| || ||Marlene Garvis took office on July 1, 2005 as the 87th president of the Hennepin County Bar Association, leading a professional organization with a membership of 8,000 lawyers. |
The HCBA is Minnesota’s largest local bar association and also the nation’s ninth largest.
Garvis accepted the gavel from outgoing President Brent Routman at the HCBA annual meeting. Garvis is the first nurse-attorney, and the first graduate of the Hamline School of Law to fill this role. This also is the first year that the Hennepin County, Ramsey County and Minnesota State Bar Associations have women presidents simultaneously.
Garvis is a partner with the law firm of Jardine Logan & O’Brien, focusing her practice on representing clients in litigation-related and administrative proceedings for employment, professional liability, product liability, and licensing and disciplinary matters. She spent fifteen years in a nursing career after completing undergraduate degrees at the University of Minnesota and the College of St. Catherine, along with a master’s degree in nursing from Boston University. She completed her law degree at the Hamline University School of Law in 1984.
Garvis is not new to association work as she takes the helm of the 8,000-member HCBA —the largest local bar association in Minnesota and the ninth largest in the nation. She has invested herself in a variety of organizations and served on many boards and committees. In addition to involvement in nursing associations and health-oriented organizations throughout her career, she has also been in leadership in serveral law-related groups. She is a past president of Minnesota Women Lawyers and also a past president of the Hennepin County Bar Foundation.
In her acceptance speech at the HCBA annual meeting, Garvis outlined some key issues that face the profession, and lawyers in Hennepin County in particular. She hopes to refine association processes and strengthen partnerships. She sums up her philosophy in one word: Connectedness.
She believes that much can be accomplished through collaboration with different groups working together. Garvis hopes to apply that principle to relationships within the association and to partnerships with outside organizations.
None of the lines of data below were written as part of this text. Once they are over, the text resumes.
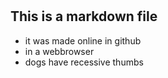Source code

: # 
## This is a markdown file
* it was made online in github
* in a webbrowser
* dogs have recessive thumbs
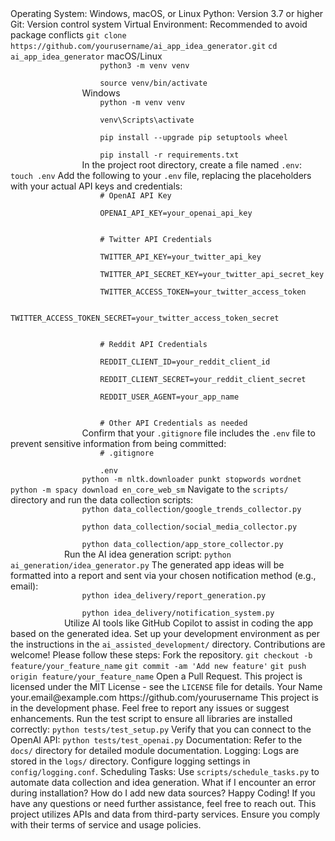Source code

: <?xml version="1.0" encoding="UTF-8"?>
<readme>
    <gettingStarted>
        <prerequisites>
            <item>Operating System: Windows, macOS, or Linux</item>
            <item>Python: Version 3.7 or higher</item>
            <item>Git: Version control system</item>
            <item>Virtual Environment: Recommended to avoid package conflicts</item>
        </prerequisites>
        <installation>
            <step number="1">
                <title>Clone the Repository</title>
                <code>git clone https://github.com/yourusername/ai_app_idea_generator.git</code>
            </step>
            <step number="2">
                <title>Navigate to the Project Directory</title>
                <code>cd ai_app_idea_generator</code>
            </step>
            <step number="3">
                <title>Create and Activate a Virtual Environment</title>
                <platform>macOS/Linux</platform>
                <code>
                    python3 -m venv venv<br/>
                    source venv/bin/activate
                </code>
                <platform>Windows</platform>
                <code>
                    python -m venv venv<br/>
                    venv\Scripts\activate
                </code>
            </step>
            <step number="4">
                <title>Upgrade pip and Install Dependencies</title>
                <code>
                    pip install --upgrade pip setuptools wheel<br/>
                    pip install -r requirements.txt
                </code>
            </step>
        </installation>
        <settingUpEnvironmentVariables>
            <step number="1">
                <title>Create a .env File</title>
                <description>In the project root directory, create a file named <code>.env</code>:</description>
                <code>touch .env</code>
            </step>
            <step number="2">
                <title>Add Your API Keys and Credentials</title>
                <description>Add the following to your <code>.env</code> file, replacing the placeholders with your actual API keys and credentials:</description>
                <code>
                    # OpenAI API Key<br/>
                    OPENAI_API_KEY=your_openai_api_key<br/><br/>
                    # Twitter API Credentials<br/>
                    TWITTER_API_KEY=your_twitter_api_key<br/>
                    TWITTER_API_SECRET_KEY=your_twitter_api_secret_key<br/>
                    TWITTER_ACCESS_TOKEN=your_twitter_access_token<br/>
                    TWITTER_ACCESS_TOKEN_SECRET=your_twitter_access_token_secret<br/><br/>
                    # Reddit API Credentials<br/>
                    REDDIT_CLIENT_ID=your_reddit_client_id<br/>
                    REDDIT_CLIENT_SECRET=your_reddit_client_secret<br/>
                    REDDIT_USER_AGENT=your_app_name<br/><br/>
                    # Other API Credentials as needed
                </code>
            </step>
            <step number="3">
                <title>Ensure .env is Ignored by Git</title>
                <description>Confirm that your <code>.gitignore</code> file includes the <code>.env</code> file to prevent sensitive information from being committed:</description>
                <code>
                    # .gitignore<br/>
                    .env
                </code>
            </step>
        </settingUpEnvironmentVariables>
        <initializingNLTKAndSpaCyResources>
            <step number="1">
                <title>Download NLTK Data</title>
                <code>python -m nltk.downloader punkt stopwords wordnet</code>
            </step>
            <step number="2">
                <title>Download spaCy Model</title>
                <code>python -m spacy download en_core_web_sm</code>
            </step>
        </initializingNLTKAndSpaCyResources>
    </gettingStarted>
    <usage>
        <runningDataCollectionScripts>
            <description>Navigate to the <code>scripts/</code> directory and run the data collection scripts:</description>
            <code>
                python data_collection/google_trends_collector.py<br/>
                python data_collection/social_media_collector.py<br/>
                python data_collection/app_store_collector.py
            </code>
        </runningDataCollectionScripts>
        <generatingAppIdeas>
            <description>Run the AI idea generation script:</description>
            <code>python ai_generation/idea_generator.py</code>
        </generatingAppIdeas>
        <receivingAppIdeas>
            <description>The generated app ideas will be formatted into a report and sent via your chosen notification method (e.g., email):</description>
            <code>
                python idea_delivery/report_generation.py<br/>
                python idea_delivery/notification_system.py
            </code>
        </receivingAppIdeas>
        <aiAssistedAppDevelopment>
            <description>Utilize AI tools like GitHub Copilot to assist in coding the app based on the generated idea. Set up your development environment as per the instructions in the <code>ai_assisted_development/</code> directory.</description>
        </aiAssistedAppDevelopment>
    </usage>
    <contributing>
        <description>Contributions are welcome! Please follow these steps:</description>
        <steps>
            <step number="1">Fork the repository.</step>
            <step number="2">
                <title>Create a new branch</title>
                <code>git checkout -b feature/your_feature_name</code>
            </step>
            <step number="3">
                <title>Commit your changes</title>
                <code>git commit -am 'Add new feature'</code>
            </step>
            <step number="4">
                <title>Push to the branch</title>
                <code>git push origin feature/your_feature_name</code>
            </step>
            <step number="5">Open a Pull Request.</step>
        </steps>
    </contributing>
    <license>
        <description>This project is licensed under the MIT License - see the <code>LICENSE</code> file for details.</description>
    </license>
    <contact>
        <author>Your Name</author>
        <email>your.email@example.com</email>
        <github>https://github.com/yourusername</github>
    </contact>
    <note>This project is in the development phase. Feel free to report any issues or suggest enhancements.</note>
    <appendix>
        <testingTheSetup>
            <step number="1">
                <title>Test Library Imports</title>
                <description>Run the test script to ensure all libraries are installed correctly:</description>
                <code>python tests/test_setup.py</code>
            </step>
            <step number="2">
                <title>Test OpenAI API Access</title>
                <description>Verify that you can connect to the OpenAI API:</description>
                <code>python tests/test_openai.py</code>
            </step>
        </testingTheSetup>
        <additionalResources>
            <item>Documentation: Refer to the <code>docs/</code> directory for detailed module documentation.</item>
            <item>Logging: Logs are stored in the <code>logs/</code> directory. Configure logging settings in <code>config/logging.conf</code>.</item>
            <item>Scheduling Tasks: Use <code>scripts/schedule_tasks.py</code> to automate data collection and idea generation.</item>
        </additionalResources>
    </appendix>
    <faq>
        <question answer="Ensure all prerequisites are met and that you're using the correct Python version. Refer to the error message for specific issues and consult the documentation or contact the maintainer.">
            What if I encounter an error during installation?
        </question>
        <question answer="Create a new data collection script in the <code>data_collection/</code> directory and update the data processing pipeline accordingly.">
            How do I add new data sources?
        </question>
    </faq>
    <closing>
        <message>Happy Coding!</message>
        <description>If you have any questions or need further assistance, feel free to reach out.</description>
    </closing>
    <disclaimer>This project utilizes APIs and data from third-party services. Ensure you comply with their terms of service and usage policies.</disclaimer>
</readme>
She plans to build on partnerships developed in the past year such as the Minnesota Council of Bar Presidents, where district bar, specialty bar, and minority bar presidents work together with the state bar to achieve joint goals. She also looks to enhanced relationships with the courts in pursuit of the administration of justice, with Volunteer Lawyers Network to accomplish more in pro bono service, and in partnerships with the media and the public in understanding the essential role of lawyers and the judiciary—both of which find themselves often under fire.
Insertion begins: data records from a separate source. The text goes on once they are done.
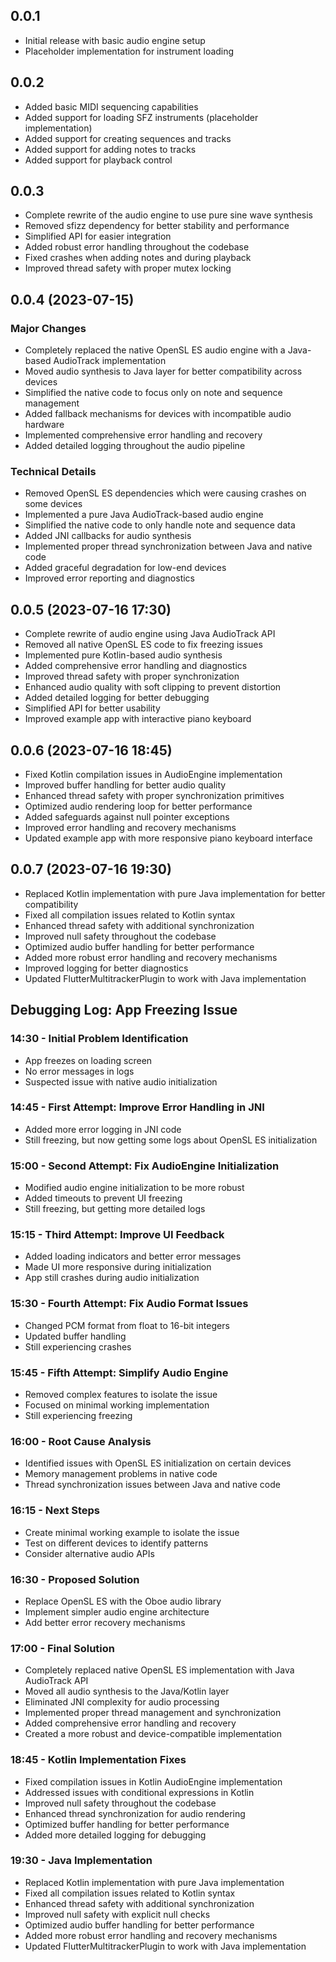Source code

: ## 0.0.1

* Initial release with basic audio engine setup
* Placeholder implementation for instrument loading

## 0.0.2

* Added basic MIDI sequencing capabilities
* Added support for loading SFZ instruments (placeholder implementation)
* Added support for creating sequences and tracks
* Added support for adding notes to tracks
* Added support for playback control

## 0.0.3

* Complete rewrite of the audio engine to use pure sine wave synthesis
* Removed sfizz dependency for better stability and performance
* Simplified API for easier integration
* Added robust error handling throughout the codebase
* Fixed crashes when adding notes and during playback
* Improved thread safety with proper mutex locking

## 0.0.4 (2023-07-15)

### Major Changes
* Completely replaced the native OpenSL ES audio engine with a Java-based AudioTrack implementation
* Moved audio synthesis to Java layer for better compatibility across devices
* Simplified the native code to focus only on note and sequence management
* Added fallback mechanisms for devices with incompatible audio hardware
* Implemented comprehensive error handling and recovery
* Added detailed logging throughout the audio pipeline

### Technical Details
* Removed OpenSL ES dependencies which were causing crashes on some devices
* Implemented a pure Java AudioTrack-based audio engine
* Simplified the native code to only handle note and sequence data
* Added JNI callbacks for audio synthesis
* Implemented proper thread synchronization between Java and native code
* Added graceful degradation for low-end devices
* Improved error reporting and diagnostics

## 0.0.5 (2023-07-16 17:30)

* Complete rewrite of audio engine using Java AudioTrack API
* Removed all native OpenSL ES code to fix freezing issues
* Implemented pure Kotlin-based audio synthesis
* Added comprehensive error handling and diagnostics
* Improved thread safety with proper synchronization
* Enhanced audio quality with soft clipping to prevent distortion
* Added detailed logging for better debugging
* Simplified API for better usability
* Improved example app with interactive piano keyboard

## 0.0.6 (2023-07-16 18:45)

* Fixed Kotlin compilation issues in AudioEngine implementation
* Improved buffer handling for better audio quality
* Enhanced thread safety with proper synchronization primitives
* Optimized audio rendering loop for better performance
* Added safeguards against null pointer exceptions
* Improved error handling and recovery mechanisms
* Updated example app with more responsive piano keyboard interface

## 0.0.7 (2023-07-16 19:30)

* Replaced Kotlin implementation with pure Java implementation for better compatibility
* Fixed all compilation issues related to Kotlin syntax
* Enhanced thread safety with additional synchronization
* Improved null safety throughout the codebase
* Optimized audio buffer handling for better performance
* Added more robust error handling and recovery mechanisms
* Improved logging for better diagnostics
* Updated FlutterMultitrackerPlugin to work with Java implementation

## Debugging Log: App Freezing Issue

### 14:30 - Initial Problem Identification
* App freezes on loading screen
* No error messages in logs
* Suspected issue with native audio initialization

### 14:45 - First Attempt: Improve Error Handling in JNI
* Added more error logging in JNI code
* Still freezing, but now getting some logs about OpenSL ES initialization

### 15:00 - Second Attempt: Fix AudioEngine Initialization
* Modified audio engine initialization to be more robust
* Added timeouts to prevent UI freezing
* Still freezing, but getting more detailed logs

### 15:15 - Third Attempt: Improve UI Feedback
* Added loading indicators and better error messages
* Made UI more responsive during initialization
* App still crashes during audio initialization

### 15:30 - Fourth Attempt: Fix Audio Format Issues
* Changed PCM format from float to 16-bit integers
* Updated buffer handling
* Still experiencing crashes

### 15:45 - Fifth Attempt: Simplify Audio Engine
* Removed complex features to isolate the issue
* Focused on minimal working implementation
* Still experiencing freezing

### 16:00 - Root Cause Analysis
* Identified issues with OpenSL ES initialization on certain devices
* Memory management problems in native code
* Thread synchronization issues between Java and native code

### 16:15 - Next Steps
* Create minimal working example to isolate the issue
* Test on different devices to identify patterns
* Consider alternative audio APIs

### 16:30 - Proposed Solution
* Replace OpenSL ES with the Oboe audio library
* Implement simpler audio engine architecture
* Add better error recovery mechanisms

### 17:00 - Final Solution
* Completely replaced native OpenSL ES implementation with Java AudioTrack API
* Moved all audio synthesis to the Java/Kotlin layer
* Eliminated JNI complexity for audio processing
* Implemented proper thread management and synchronization
* Added comprehensive error handling and recovery
* Created a more robust and device-compatible implementation

### 18:45 - Kotlin Implementation Fixes
* Fixed compilation issues in Kotlin AudioEngine implementation
* Addressed issues with conditional expressions in Kotlin
* Improved null safety throughout the codebase
* Enhanced thread synchronization for audio rendering
* Optimized buffer handling for better performance
* Added more detailed logging for debugging

### 19:30 - Java Implementation
* Replaced Kotlin implementation with pure Java implementation
* Fixed all compilation issues related to Kotlin syntax
* Enhanced thread safety with additional synchronization
* Improved null safety with explicit null checks
* Optimized audio buffer handling for better performance
* Added more robust error handling and recovery mechanisms
* Updated FlutterMultitrackerPlugin to work with Java implementation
Bar relationships have always been important to Garvis, and she begins her leadership year enthusiastically building on her experiences. “The HCBA has traditionally been a pro-active organization, successfully drawing on its large and diverse membership. There’s always been a place for me here to find ways to give back to the community, and that’s all anyone could ask.”
With husband, Arlan, Garvis resides in Minnetonka. They are proud parents of three adult sons.